Prompt:
Return each line of the records holding the string "config".

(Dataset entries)
§

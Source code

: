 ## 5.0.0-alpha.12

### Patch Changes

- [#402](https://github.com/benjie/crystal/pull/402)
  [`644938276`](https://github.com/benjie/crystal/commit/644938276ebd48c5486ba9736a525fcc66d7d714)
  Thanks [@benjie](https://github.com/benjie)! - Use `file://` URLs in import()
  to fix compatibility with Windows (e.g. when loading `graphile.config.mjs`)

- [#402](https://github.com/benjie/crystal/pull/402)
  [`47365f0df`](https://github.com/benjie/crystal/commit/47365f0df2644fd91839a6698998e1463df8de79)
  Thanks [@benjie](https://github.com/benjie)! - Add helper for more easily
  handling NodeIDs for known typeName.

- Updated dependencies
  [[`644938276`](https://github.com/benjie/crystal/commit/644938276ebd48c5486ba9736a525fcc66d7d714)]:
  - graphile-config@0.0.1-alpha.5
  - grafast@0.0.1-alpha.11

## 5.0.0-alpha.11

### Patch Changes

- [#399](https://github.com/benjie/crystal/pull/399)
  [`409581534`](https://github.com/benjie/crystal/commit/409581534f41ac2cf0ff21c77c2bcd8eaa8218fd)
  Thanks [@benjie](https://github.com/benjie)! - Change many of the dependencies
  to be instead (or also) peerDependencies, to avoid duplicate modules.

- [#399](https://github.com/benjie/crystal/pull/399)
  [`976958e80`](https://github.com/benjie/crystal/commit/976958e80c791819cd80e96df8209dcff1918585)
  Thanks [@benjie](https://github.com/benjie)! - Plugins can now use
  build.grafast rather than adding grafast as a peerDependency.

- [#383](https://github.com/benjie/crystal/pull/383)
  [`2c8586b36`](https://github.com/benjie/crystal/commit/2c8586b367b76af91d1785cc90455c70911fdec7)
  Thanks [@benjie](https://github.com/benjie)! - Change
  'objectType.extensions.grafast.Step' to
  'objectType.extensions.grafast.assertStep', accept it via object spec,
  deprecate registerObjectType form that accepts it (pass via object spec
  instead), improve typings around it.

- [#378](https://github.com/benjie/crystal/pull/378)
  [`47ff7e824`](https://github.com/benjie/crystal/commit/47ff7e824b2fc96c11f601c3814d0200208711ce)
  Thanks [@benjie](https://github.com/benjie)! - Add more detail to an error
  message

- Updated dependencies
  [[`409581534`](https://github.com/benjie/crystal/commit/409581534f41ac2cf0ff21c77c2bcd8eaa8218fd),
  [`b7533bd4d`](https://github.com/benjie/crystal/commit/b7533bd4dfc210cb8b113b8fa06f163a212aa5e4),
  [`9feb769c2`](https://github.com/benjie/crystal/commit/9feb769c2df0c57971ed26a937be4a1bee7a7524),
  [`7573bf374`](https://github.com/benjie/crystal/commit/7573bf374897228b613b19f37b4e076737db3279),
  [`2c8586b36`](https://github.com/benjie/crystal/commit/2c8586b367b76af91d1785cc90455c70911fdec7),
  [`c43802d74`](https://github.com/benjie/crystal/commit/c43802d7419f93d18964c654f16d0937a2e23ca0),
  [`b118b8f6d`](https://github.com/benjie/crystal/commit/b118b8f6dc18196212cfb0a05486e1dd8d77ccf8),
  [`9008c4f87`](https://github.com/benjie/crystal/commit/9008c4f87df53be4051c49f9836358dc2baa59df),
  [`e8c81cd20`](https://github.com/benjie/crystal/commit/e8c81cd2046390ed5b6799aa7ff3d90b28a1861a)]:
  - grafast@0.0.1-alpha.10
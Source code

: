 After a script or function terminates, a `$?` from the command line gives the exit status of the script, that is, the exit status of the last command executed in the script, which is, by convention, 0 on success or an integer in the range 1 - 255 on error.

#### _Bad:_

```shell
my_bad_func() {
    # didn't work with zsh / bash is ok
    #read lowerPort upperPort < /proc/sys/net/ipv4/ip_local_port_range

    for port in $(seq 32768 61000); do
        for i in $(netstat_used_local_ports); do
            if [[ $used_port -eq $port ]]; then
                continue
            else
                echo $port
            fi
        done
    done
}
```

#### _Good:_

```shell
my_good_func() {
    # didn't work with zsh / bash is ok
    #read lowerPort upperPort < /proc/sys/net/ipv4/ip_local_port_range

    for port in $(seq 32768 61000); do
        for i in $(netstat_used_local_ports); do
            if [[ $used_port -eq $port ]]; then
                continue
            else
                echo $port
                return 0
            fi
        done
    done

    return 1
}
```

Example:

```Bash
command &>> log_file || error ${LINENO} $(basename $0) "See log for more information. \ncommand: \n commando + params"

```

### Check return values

§

Response box:
  to fix compatibility with Windows (e.g. when loading `graphile.config.mjs`)
  - graphile-config@0.0.1-alpha.5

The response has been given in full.